6/ "I lost most of my muscle mass on such activity - on a starvation diet and constant overexertion..."
By the time the spring thaw came in 2023 after a bitterly cold winter, morale was low among the poorly equipped soldiers and few wanted to risk themselves for the wounded.
7/ Ukol shows a photo of six Russian soldiers from his unit, standing in ankle-deep mud.
8/ "Only one of them has a bulletproof vest and a helmet, the rest are just in winter uniform, mostly "digital", but one in the photo was wearing a National Guard pea coat in the "moss" pattern.
9/ "The guys had almost no pouches for magazines and grenades, in their hands were automatic without tuning, with one magazine [each]. And that's it. Everyone's faces are extremely gloomy and sad."
Their mood was not improved by the regular bombardments they faced.
10/ "Once, the Ukies were pounding our position all day. It was scary to crawl out to the toilet. The last one (as it turned out) fired a 155 mm and it fell about 10 meters from my shelter.
11/ "I managed to close the door and take a step down the stairs, when I was knocked off my feet by the blast wave and spread out on the floor.
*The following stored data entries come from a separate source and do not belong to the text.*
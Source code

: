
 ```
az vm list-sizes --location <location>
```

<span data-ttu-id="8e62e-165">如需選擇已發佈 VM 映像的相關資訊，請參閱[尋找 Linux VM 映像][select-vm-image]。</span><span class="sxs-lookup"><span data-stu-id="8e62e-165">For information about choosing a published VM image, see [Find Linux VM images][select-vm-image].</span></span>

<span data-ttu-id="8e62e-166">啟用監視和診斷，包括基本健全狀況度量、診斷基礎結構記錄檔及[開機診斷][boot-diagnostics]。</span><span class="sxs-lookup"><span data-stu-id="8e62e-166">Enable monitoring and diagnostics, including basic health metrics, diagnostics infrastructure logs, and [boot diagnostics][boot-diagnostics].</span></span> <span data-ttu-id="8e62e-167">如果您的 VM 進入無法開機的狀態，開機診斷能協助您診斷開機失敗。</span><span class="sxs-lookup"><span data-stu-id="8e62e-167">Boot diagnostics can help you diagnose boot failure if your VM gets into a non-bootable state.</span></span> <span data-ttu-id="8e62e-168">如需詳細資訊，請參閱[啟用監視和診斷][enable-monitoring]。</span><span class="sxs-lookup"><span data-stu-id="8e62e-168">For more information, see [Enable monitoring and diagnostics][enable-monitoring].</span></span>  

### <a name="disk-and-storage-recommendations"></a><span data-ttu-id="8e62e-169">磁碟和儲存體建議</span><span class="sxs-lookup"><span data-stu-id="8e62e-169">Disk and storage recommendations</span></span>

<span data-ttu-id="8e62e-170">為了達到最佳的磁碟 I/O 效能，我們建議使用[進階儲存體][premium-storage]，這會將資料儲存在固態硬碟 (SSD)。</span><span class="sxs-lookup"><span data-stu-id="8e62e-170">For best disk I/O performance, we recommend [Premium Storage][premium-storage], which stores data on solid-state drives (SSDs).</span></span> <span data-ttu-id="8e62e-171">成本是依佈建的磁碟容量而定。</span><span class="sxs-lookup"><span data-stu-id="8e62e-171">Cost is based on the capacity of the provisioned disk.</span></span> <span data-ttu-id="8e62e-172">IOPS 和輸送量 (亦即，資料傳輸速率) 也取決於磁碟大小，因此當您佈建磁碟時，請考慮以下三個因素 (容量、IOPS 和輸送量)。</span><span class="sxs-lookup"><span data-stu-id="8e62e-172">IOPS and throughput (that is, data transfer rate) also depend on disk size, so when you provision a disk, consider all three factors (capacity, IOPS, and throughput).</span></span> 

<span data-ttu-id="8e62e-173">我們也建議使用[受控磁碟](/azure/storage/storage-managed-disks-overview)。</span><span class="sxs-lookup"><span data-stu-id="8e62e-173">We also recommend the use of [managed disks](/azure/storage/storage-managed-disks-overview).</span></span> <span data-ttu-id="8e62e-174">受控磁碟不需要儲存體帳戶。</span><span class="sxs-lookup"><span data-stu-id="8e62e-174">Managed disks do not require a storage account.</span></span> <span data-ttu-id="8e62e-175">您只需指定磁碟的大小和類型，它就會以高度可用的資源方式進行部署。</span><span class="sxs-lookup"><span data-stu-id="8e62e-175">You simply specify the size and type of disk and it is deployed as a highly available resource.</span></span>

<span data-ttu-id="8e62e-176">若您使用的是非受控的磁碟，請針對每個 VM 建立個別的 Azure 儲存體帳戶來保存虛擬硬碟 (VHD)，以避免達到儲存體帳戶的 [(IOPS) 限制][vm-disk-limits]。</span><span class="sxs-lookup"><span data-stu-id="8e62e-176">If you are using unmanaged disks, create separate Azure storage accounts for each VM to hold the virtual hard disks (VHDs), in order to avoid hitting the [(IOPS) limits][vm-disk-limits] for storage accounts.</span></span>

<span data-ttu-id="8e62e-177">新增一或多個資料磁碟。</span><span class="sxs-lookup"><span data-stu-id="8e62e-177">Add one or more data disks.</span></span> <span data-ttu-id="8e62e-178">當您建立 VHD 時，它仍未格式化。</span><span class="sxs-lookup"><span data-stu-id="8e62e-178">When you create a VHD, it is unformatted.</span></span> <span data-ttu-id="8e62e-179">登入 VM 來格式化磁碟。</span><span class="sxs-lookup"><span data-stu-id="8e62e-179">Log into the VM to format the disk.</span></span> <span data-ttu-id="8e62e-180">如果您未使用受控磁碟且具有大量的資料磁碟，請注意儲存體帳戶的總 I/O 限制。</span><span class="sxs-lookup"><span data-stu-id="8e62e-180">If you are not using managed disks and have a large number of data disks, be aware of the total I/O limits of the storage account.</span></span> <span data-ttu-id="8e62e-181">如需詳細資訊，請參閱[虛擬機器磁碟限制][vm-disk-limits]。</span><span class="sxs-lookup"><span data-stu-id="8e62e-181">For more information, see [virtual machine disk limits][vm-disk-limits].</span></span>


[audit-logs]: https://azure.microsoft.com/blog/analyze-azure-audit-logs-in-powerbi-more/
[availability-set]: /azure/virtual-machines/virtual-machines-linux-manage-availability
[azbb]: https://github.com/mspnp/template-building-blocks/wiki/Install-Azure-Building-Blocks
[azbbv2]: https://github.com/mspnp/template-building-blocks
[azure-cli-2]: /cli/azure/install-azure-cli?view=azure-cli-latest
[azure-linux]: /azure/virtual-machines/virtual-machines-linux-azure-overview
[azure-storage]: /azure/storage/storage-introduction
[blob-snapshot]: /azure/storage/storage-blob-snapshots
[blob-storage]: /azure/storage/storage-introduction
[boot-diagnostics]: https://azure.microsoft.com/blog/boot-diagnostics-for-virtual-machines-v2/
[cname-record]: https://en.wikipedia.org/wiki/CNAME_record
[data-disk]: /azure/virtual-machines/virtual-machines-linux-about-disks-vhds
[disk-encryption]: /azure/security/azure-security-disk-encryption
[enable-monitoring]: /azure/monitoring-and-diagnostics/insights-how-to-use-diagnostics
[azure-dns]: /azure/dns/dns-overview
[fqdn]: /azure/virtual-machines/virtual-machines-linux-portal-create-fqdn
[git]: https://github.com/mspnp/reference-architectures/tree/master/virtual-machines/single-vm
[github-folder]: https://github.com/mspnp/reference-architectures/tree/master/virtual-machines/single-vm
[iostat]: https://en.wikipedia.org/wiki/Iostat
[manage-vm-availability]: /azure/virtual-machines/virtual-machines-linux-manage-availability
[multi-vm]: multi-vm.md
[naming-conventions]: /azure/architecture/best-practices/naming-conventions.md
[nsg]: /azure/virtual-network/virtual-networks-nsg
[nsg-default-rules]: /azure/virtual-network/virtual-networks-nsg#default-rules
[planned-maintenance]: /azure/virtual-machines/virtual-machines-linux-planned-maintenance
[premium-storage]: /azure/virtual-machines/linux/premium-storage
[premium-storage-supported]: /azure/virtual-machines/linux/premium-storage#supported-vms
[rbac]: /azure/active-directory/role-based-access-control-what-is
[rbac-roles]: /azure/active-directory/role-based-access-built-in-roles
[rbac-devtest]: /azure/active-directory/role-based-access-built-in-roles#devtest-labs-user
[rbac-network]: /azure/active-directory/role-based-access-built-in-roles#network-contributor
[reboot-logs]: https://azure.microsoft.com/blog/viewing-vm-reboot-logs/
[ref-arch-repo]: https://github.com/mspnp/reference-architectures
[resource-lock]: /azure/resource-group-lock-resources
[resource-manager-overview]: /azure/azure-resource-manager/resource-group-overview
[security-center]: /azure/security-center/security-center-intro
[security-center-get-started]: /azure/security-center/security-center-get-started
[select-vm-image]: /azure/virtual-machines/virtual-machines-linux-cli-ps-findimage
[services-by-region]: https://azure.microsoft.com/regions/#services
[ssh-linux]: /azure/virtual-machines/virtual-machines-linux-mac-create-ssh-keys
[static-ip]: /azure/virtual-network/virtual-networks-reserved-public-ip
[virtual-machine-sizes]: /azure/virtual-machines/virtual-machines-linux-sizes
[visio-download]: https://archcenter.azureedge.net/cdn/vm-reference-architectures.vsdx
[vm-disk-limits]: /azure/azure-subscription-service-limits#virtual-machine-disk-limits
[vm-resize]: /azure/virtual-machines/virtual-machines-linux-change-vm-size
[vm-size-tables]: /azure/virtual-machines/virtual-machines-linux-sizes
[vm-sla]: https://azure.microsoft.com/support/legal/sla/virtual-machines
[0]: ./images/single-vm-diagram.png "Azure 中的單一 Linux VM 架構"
I sat down by the wall (there was no one else in the dugout except me). And for two hours I just stared stupidly ahead.
12/ "I lost my presence of mind and waited for the next shell, which, as it seemed to me, was supposed to be the last one. But it didn’t arrive, and I slid down the wall to my side and forgot myself in a nightmare, like a homeless person."
13/ His unit, which he calls the "Separate Death Rifle Brigade", was poorly led by its officers – who were also mobilised men – and suffered many casualties. "Our [commander] was just an alcoholic. I was invited to give him an IV drip."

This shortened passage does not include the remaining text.